* _Instructions to follow_
Given the records below, the lines starting at the line with "Generated by GitGarden" and ending at the line with "Builds the app" should be output exactly, both end lines kept and pictures left out.

(Source records)
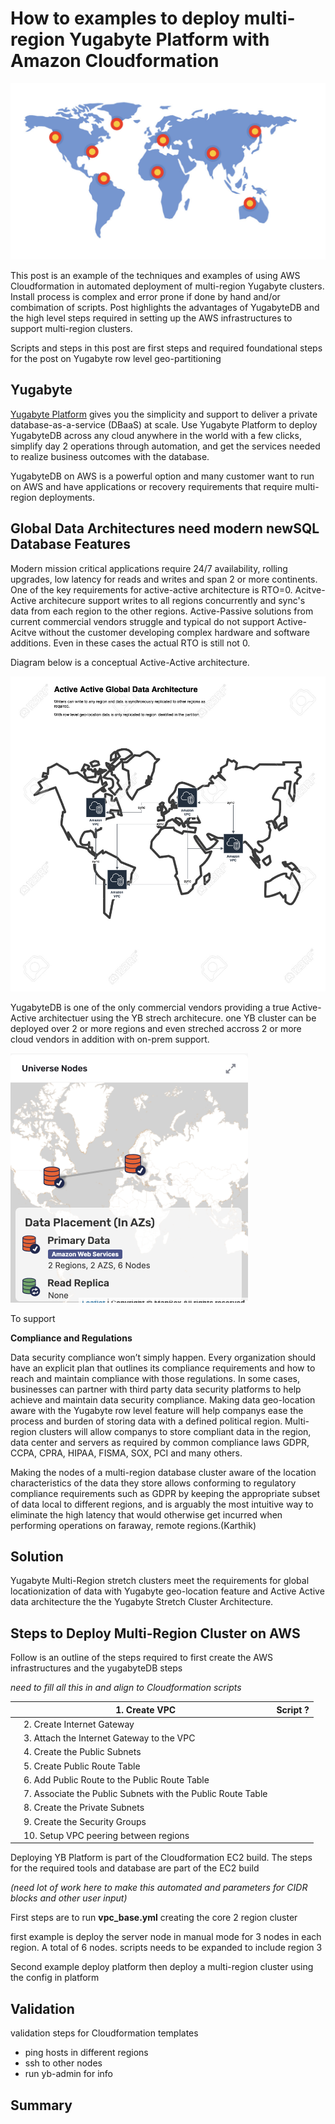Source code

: # How to examples to deploy multi-region Yugabyte Platform with Amazon Cloudformation

![mapWithPins](./resources/mapWithPins.png)

This post is an example of the techniques and examples of using AWS Cloudformation in automated deployment of multi-region Yugabyte clusters. Install process is complex and error prone if done by hand and/or combimation of scripts. Post highlights the advantages of YugabyteDB and the high level steps required in setting up the AWS infrastructures to support multi-region clusters. 

Scripts and steps in this post are first steps and required foundational steps for the post on Yugabyte row level geo-partitioning

## Yugabyte

[Yugabyte Platform](https://yugabyteweb.wpengine.com/yugabytedb/) gives you the simplicity and support to deliver a private database-as-a-service (DBaaS) at scale. Use Yugabyte Platform to deploy YugabyteDB across any cloud anywhere in the world with a few clicks, simplify day 2 operations through automation, and get the services needed to realize business outcomes with the database. 

YugabyteDB on AWS is a powerful option and many customer want to run on AWS and have applications or recovery requirements that require multi-region deployments.

## Global Data Architectures need modern newSQL Database Features

Modern mission critical applications require 24/7 availability, rolling upgrades, low latency for reads and writes and span 2 or more continents. One of the key requirements for active-active architecture is RTO=0.  Acitve-Active architecure support writes to all regions concurrently and sync's data from each region to the other regions. Active-Passive solutions from current commercial vendors struggle and typical do not support Active-Acitve without the customer developing complex hardware and software additions. Even in these cases the actual RTO is still not 0. 

Diagram below is a conceptual Active-Active architecture. 

![ActiveActiveDiagram.drawio](./resources/ActiveActiveDiagram.drawio.png)

YugabyteDB is one of the only commercial vendors providing a true Active-Active architectuer using the YB strech architecure. one YB cluster can be deployed over 2 or more regions and even streched accross 2 or more cloud vendors in addition with on-prem support. 

<img src="./resources/muitl-region-webPlatform.png" alt="muitl-region-webPlatform width=&quot;200&quot;" style="zoom:50%;" />



To support 



**Compliance and Regulations**

Data security compliance won’t simply happen.  Every organization should have an explicit plan that outlines its compliance requirements and how to reach and maintain compliance with those regulations. In some cases, businesses can partner with third party data security platforms to help achieve and maintain data security compliance. Making data geo-location aware with the Yugabyte row level feature will help companys ease the process and burden of storing data with a defined political region. Multi-region clusters will allow companys to store compliant data in the region, data center and servers as required by common compliance laws GDPR, CCPA, CPRA, HIPAA, FISMA, SOX, PCI and many others. 

Making the nodes of a multi-region database cluster aware of the location characteristics of the data they store allows conforming to regulatory compliance requirements such as GDPR by keeping the appropriate subset of data local to different regions, and is arguably the most intuitive way to eliminate the high latency that would otherwise get incurred when performing operations on faraway, remote regions.(Karthik)

## Solution 

Yugabyte Multi-Region stretch clusters meet the requirements for global locationization of data with Yugabyte geo-location feature and Active Active data architecture the the Yugabyte Stretch Cluster Architecture.



## Steps to Deploy Multi-Region Cluster on AWS 

Follow is an outline of the steps required to first create the AWS infrastructures and the yugabyteDB steps

*need to fill all this in and align to Cloudformation scripts*

|      | 1. Create VPC                                               | Script ? |
| ---- | ----------------------------------------------------------- | -------- |
|      | 2. Create Internet Gateway                                  |          |
|      | 3. Attach the Internet Gateway to the VPC                   |          |
|      | 4. Create the Public Subnets                                |          |
|      | 5. Create Public Route Table                                |          |
|      | 6. Add Public Route to the Public Route Table               |          |
|      | 7. Associate the Public Subnets with the Public Route Table |          |
|      | 8. Create the Private Subnets                               |          |
|      | 9. Create the Security Groups                               |          |
|      | 10. Setup VPC peering between regions                       |          |

Deploying YB Platform is part of the Cloudformation EC2 build. The steps for the required tools and database are part of the EC2 build

*(need lot of work here to make this automated and parameters for CIDR blocks and other user input)*

First steps are to run **vpc_base.yml** creating the core 2 region cluster

first example is deploy the server node in manual mode for 3 nodes in each region. A total of 6 nodes. scripts needs to be expanded to include region 3

Second example deploy platform then deploy a multi-region cluster using the config in platform

## Validation

validation steps for Cloudformation templates

- ping hosts in different regions
- ssh to other nodes
- run yb-admin for info 

## Summary
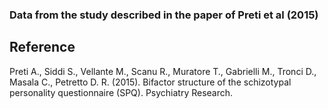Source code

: ### Data from the study described in the paper of Preti et al (2015)

**Reference**
---
Preti A., Siddi S., Vellante M., Scanu R., Muratore T., Gabrielli M., Tronci D., Masala C., Petretto D. R. (2015). Bifactor structure of the schizotypal personality questionnaire (SPQ). Psychiatry Research.

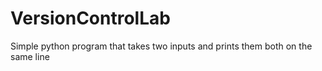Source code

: # VersionControlLab

Simple python program that takes two inputs and prints them both on the same line

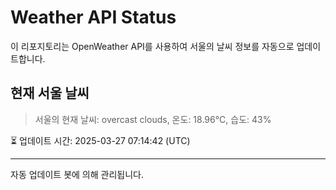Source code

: 
# Weather API Status

이 리포지토리는 OpenWeather API를 사용하여 서울의 날씨 정보를 자동으로 업데이트합니다.

## 현재 서울 날씨
> 서울의 현재 날씨: overcast clouds, 온도: 18.96°C, 습도: 43%

⏳ 업데이트 시간: 2025-03-27 07:14:42 (UTC)

---
자동 업데이트 봇에 의해 관리됩니다.
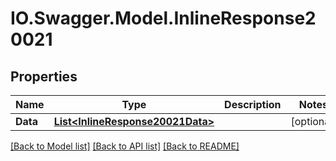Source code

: # IO.Swagger.Model.InlineResponse20021
## Properties

Name | Type | Description | Notes
------------ | ------------- | ------------- | -------------
**Data** | [**List&lt;InlineResponse20021Data&gt;**](InlineResponse20021Data.md) |  | [optional] 

[[Back to Model list]](../README.md#documentation-for-models) [[Back to API list]](../README.md#documentation-for-api-endpoints) [[Back to README]](../README.md)

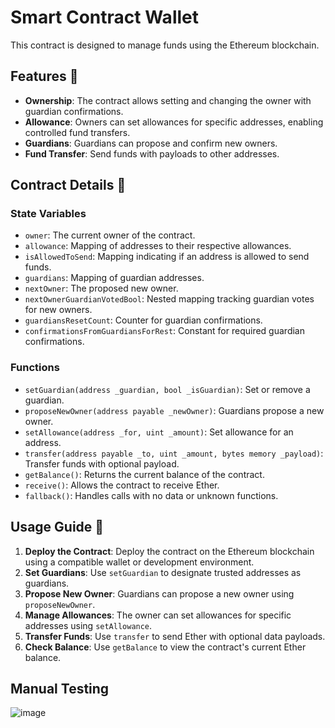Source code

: # Smart Contract Wallet

This contract is designed to manage funds using the Ethereum blockchain.

## Features 🚀

- **Ownership**: The contract allows setting and changing the owner with guardian confirmations.
- **Allowance**: Owners can set allowances for specific addresses, enabling controlled fund transfers.
- **Guardians**: Guardians can propose and confirm new owners.
- **Fund Transfer**: Send funds with payloads to other addresses.

## Contract Details 📝

### State Variables

- `owner`: The current owner of the contract.
- `allowance`: Mapping of addresses to their respective allowances.
- `isAllowedToSend`: Mapping indicating if an address is allowed to send funds.
- `guardians`: Mapping of guardian addresses.
- `nextOwner`: The proposed new owner.
- `nextOwnerGuardianVotedBool`: Nested mapping tracking guardian votes for new owners.
- `guardiansResetCount`: Counter for guardian confirmations.
- `confirmationsFromGuardiansForRest`: Constant for required guardian confirmations.

### Functions

- `setGuardian(address _guardian, bool _isGuardian)`: Set or remove a guardian.
- `proposeNewOwner(address payable _newOwner)`: Guardians propose a new owner.
- `setAllowance(address _for, uint _amount)`: Set allowance for an address.
- `transfer(address payable _to, uint _amount, bytes memory _payload)`: Transfer funds with optional payload.
- `getBalance()`: Returns the current balance of the contract.
- `receive()`: Allows the contract to receive Ether.
- `fallback()`: Handles calls with no data or unknown functions.

## Usage Guide 📖

1. **Deploy the Contract**: Deploy the contract on the Ethereum blockchain using a compatible wallet or development environment.
2. **Set Guardians**: Use `setGuardian` to designate trusted addresses as guardians.
3. **Propose New Owner**: Guardians can propose a new owner using `proposeNewOwner`.
4. **Manage Allowances**: The owner can set allowances for specific addresses using `setAllowance`.
5. **Transfer Funds**: Use `transfer` to send Ether with optional data payloads.
6. **Check Balance**: Use `getBalance` to view the contract's current Ether balance.

## Manual Testing
![image](https://github.com/user-attachments/assets/34cc772f-bcda-4afa-b063-27608e21ecd4)

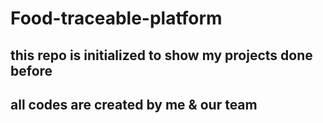 # Food-traceable-platform
## this repo is initialized to show my projects done before
## all codes are created by me & our team
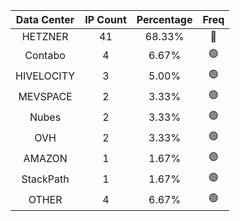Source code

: | Data Center | IP Count | Percentage | Freq |
|:------------:|:--------:|:-----------:|:-----:|
| HETZNER | 41 | 68.33% | 🔴 |
| Contabo | 4 | 6.67% | 🟢 |
| HIVELOCITY | 3 | 5.00% | 🟢 |
| MEVSPACE | 2 | 3.33% | 🟢 |
| Nubes | 2 | 3.33% | 🟢 |
| OVH | 2 | 3.33% | 🟢 |
| AMAZON | 1 | 1.67% | 🟢 |
| StackPath | 1 | 1.67% | 🟢 |
| OTHER | 4 | 6.67% | 🟢 |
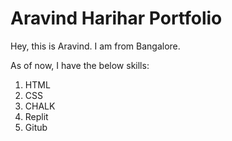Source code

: # Aravind Harihar Portfolio

Hey, this is Aravind.
I am from Bangalore.

As of now, I have the below skills:
1. HTML
1. CSS
1. CHALK
4. Replit
1. Gitub
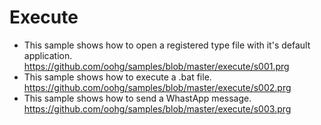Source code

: # Execute

* This sample shows how to open a registered type file with it's default application.
https://github.com/oohg/samples/blob/master/execute/s001.prg
* This sample shows how to execute a .bat file.
https://github.com/oohg/samples/blob/master/execute/s002.prg
* This sample shows how to send a WhastApp message.
https://github.com/oohg/samples/blob/master/execute/s003.prg

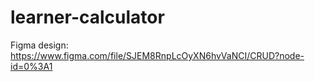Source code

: # learner-calculator

Figma design:
https://www.figma.com/file/SJEM8RnpLcOyXN6hvVaNCI/CRUD?node-id=0%3A1

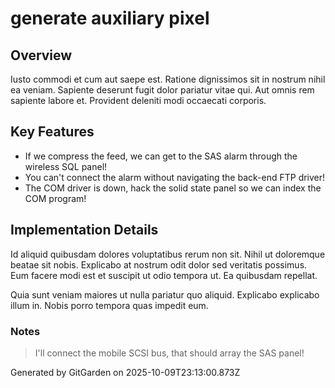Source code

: # generate auxiliary pixel

## Overview
Iusto commodi et cum aut saepe est. Ratione dignissimos sit in nostrum nihil ea veniam. Sapiente deserunt fugit dolor pariatur vitae qui. Aut omnis rem sapiente labore et. Provident deleniti modi occaecati corporis.

## Key Features
- If we compress the feed, we can get to the SAS alarm through the wireless SQL panel!
- You can't connect the alarm without navigating the back-end FTP driver!
- The COM driver is down, hack the solid state panel so we can index the COM program!

## Implementation Details
Id aliquid quibusdam dolores voluptatibus rerum non sit. Nihil ut doloremque beatae sit nobis. Explicabo at nostrum odit dolor sed veritatis possimus. Eum facere modi est et suscipit ut odio tempora ut. Ea quibusdam repellat.
 Quia sunt veniam maiores ut nulla pariatur quo aliquid. Explicabo explicabo illum in. Nobis porro tempora quas impedit eum.

### Notes
> I'll connect the mobile SCSI bus, that should array the SAS panel!

Generated by GitGarden on 2025-10-09T23:13:00.873Z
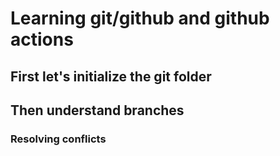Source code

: # Learning git/github and github actions
## First let's initialize the git folder
## Then understand branches
### Resolving conflicts
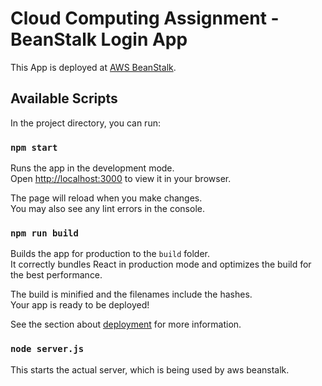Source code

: # Cloud Computing Assignment - BeanStalk Login App

This App is deployed at [AWS BeanStalk](http://loginappforassignment-env.eba-raizuixt.us-east-1.elasticbeanstalk.com/).

## Available Scripts

In the project directory, you can run:

### `npm start`

Runs the app in the development mode.\
Open [http://localhost:3000](http://localhost:3000) to view it in your browser.

The page will reload when you make changes.\
You may also see any lint errors in the console.

### `npm run build`

Builds the app for production to the `build` folder.\
It correctly bundles React in production mode and optimizes the build for the best performance.

The build is minified and the filenames include the hashes.\
Your app is ready to be deployed!

See the section about [deployment](https://facebook.github.io/create-react-app/docs/deployment) for more information.

### `node server.js`

This starts the actual server, which is being used by aws beanstalk.
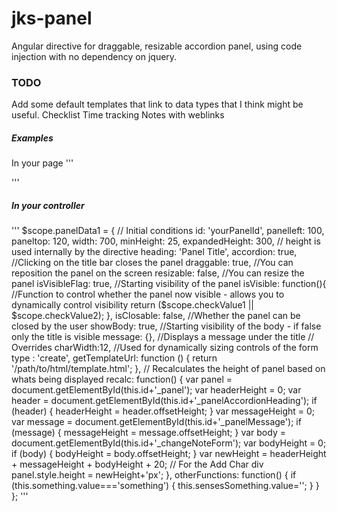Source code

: # jks-panel
Angular directive for draggable, resizable accordion panel, using code injection with no dependency on jquery.

### TODO
Add some default templates that link to data types that I think might be useful.
Checklist
Time tracking
Notes with weblinks

##### Examples
In your page
    '''<div jks-panel paneldata="panelData1"></div>
    <div jks-panel paneldata="panelData2"></div>'''

##### In your controller
'''
        $scope.panelData1 = {
            // Initial conditions
            id: 'yourPanelId',
            panelleft: 100,
            paneltop: 120,
            width: 700,
            minHeight: 25,
            expandedHeight: 300,
            // height is used internally by the directive
            heading: 'Panel Title',
            accordion: true,        //Clicking on the title bar closes the panel
            draggable: true,        //You can reposition the panel on the screen
            resizable: false,       //You can resize the panel
            isVisibleFlag: true,    //Starting visibility of the panel
            isVisible: function(){  //Function to control whether the panel now visible - allows you to dynamically control visibility
                return ($scope.checkValue1 || $scope.checkValue2);
            },
            isClosable: false,      //Whether the panel can be closed by the user
            showBody: true,         //Starting visibility of the body - if false only the title is visible
            message: {},            //Displays a message under the title
            // Overrides
            charWidth:12,           //Used for dynamically sizing controls of the form
            type : 'create',
            getTemplateUrl: function () {
                return '/path/to/html/template.html';
            },
            // Recalculates the height of panel based on whats being displayed
            recalc: function() {
                var panel = document.getElementById(this.id+'_panel');
                var headerHeight = 0;
                var header = document.getElementById(this.id+'_panelAccordionHeading');
                if (header) {
                    headerHeight = header.offsetHeight;
                }
                var messageHeight = 0;
                var message = document.getElementById(this.id+'_panelMessage');
                if (message) {
                    messageHeight = message.offsetHeight;
                }
                var body = document.getElementById(this.id+'_changeNoteForm');
                var bodyHeight  = 0;
                if (body) {
                    bodyHeight = body.offsetHeight;
                }
                var newHeight = headerHeight + messageHeight + bodyHeight + 20;  // For the Add Char div
                panel.style.height = newHeight+'px';
            },
            otherFunctions: function() {
                if (this.something.value==='something') {
                    this.sensesSomething.value='';
                }
            }
        };
'''
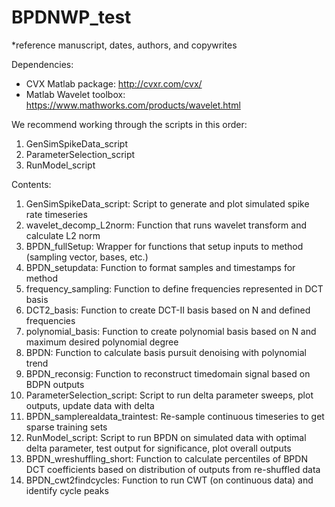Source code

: # BPDNWP_test

*reference manuscript, dates, authors, and copywrites

Dependencies:
- CVX Matlab package: http://cvxr.com/cvx/
- Matlab Wavelet toolbox: https://www.mathworks.com/products/wavelet.html

We recommend working through the scripts in this order:
1)	GenSimSpikeData_script
2)	ParameterSelection_script
3)	RunModel_script

Contents:
1. GenSimSpikeData_script: Script to generate and plot simulated spike rate timeseries 
2. wavelet_decomp_L2norm: Function that runs wavelet transform and calculate L2 norm
3. BPDN_fullSetup: Wrapper for functions that setup inputs to method (sampling vector, bases, etc.)
4. BPDN_setupdata: Function to format samples and timestamps for method
5. frequency_sampling: Function to define frequencies represented in DCT basis
6. DCT2_basis: Function to create DCT-II basis based on N and defined frequencies 
7. polynomial_basis: Function to create polynomial basis based on N and maximum desired polynomial degree
8. BPDN: Function to calculate basis pursuit denoising with polynomial trend 
9. BPDN_reconsig: Function to reconstruct timedomain signal based on BDPN outputs
10. ParameterSelection_script: Script to run delta parameter sweeps, plot outputs, update data with delta
11. BPDN_samplerealdata_traintest: Re-sample continuous timeseries to get sparse training sets
12. RunModel_script: Script to run BPDN on simulated data with optimal delta parameter, test output for significance, plot overall outputs
13. BPDN_wreshuffling_short: Function to calculate percentiles of BPDN DCT coefficients based on distribution of outputs from re-shuffled data 
14. BPDN_cwt2findcycles: Function to run CWT (on continuous data) and identify cycle peaks

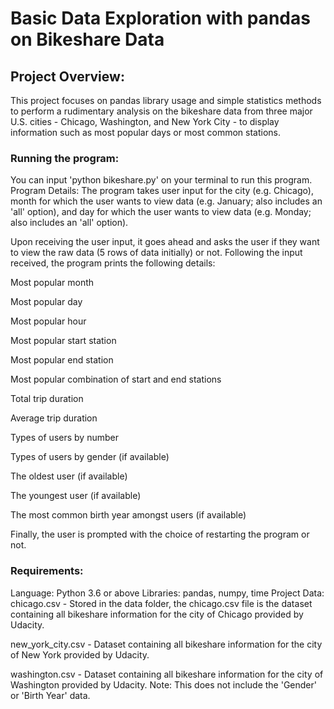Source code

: # Basic Data Exploration with pandas on Bikeshare Data

## Project Overview:
This project focuses on pandas library usage and simple statistics methods to perform a rudimentary analysis on the bikeshare data from three major U.S. cities - Chicago, Washington, and New York City - to display information such as most popular days or most common stations.

### Running the program:
You can input 'python bikeshare.py' on your terminal to run this program.
Program Details:
The program takes user input for the city (e.g. Chicago), month for which the user wants to view data (e.g. January; also includes an 'all' option), and day for which the user wants to view data (e.g. Monday; also includes an 'all' option).

Upon receiving the user input, it goes ahead and asks the user if they want to view the raw data (5 rows of data initially) or not. Following the input received, the program prints the following details:

Most popular month

Most popular day

Most popular hour

Most popular start station

Most popular end station

Most popular combination of start and end stations

Total trip duration

Average trip duration

Types of users by number

Types of users by gender (if available)

The oldest user (if available)

The youngest user (if available)

The most common birth year amongst users (if available)

Finally, the user is prompted with the choice of restarting the program or not.

### Requirements:
Language: Python 3.6 or above
Libraries: pandas, numpy, time
Project Data:
chicago.csv - Stored in the data folder, the chicago.csv file is the dataset containing all bikeshare information for the city of Chicago provided by Udacity.

new_york_city.csv - Dataset containing all bikeshare information for the city of New York provided by Udacity.

washington.csv - Dataset containing all bikeshare information for the city of Washington provided by Udacity. Note: This does not include the 'Gender' or 'Birth Year' data.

* _Finished task_
Generated by GitGarden on 2025-10-09T23:13:00.873Z
Source code

: # Learning git/github and github actions
## First let's initialize the git folder
## Then understand branches
### Resolving conflicts
Source code

: # Cloud Computing Assignment - BeanStalk Login App

This App is deployed at [AWS BeanStalk](http://loginappforassignment-env.eba-raizuixt.us-east-1.elasticbeanstalk.com/).

## Available Scripts

In the project directory, you can run:

### `npm start`

Runs the app in the development mode.\
Open [http://localhost:3000](http://localhost:3000) to view it in your browser.

The page will reload when you make changes.\
You may also see any lint errors in the console.

### `npm run build`

Builds the app for production to the `build` folder.\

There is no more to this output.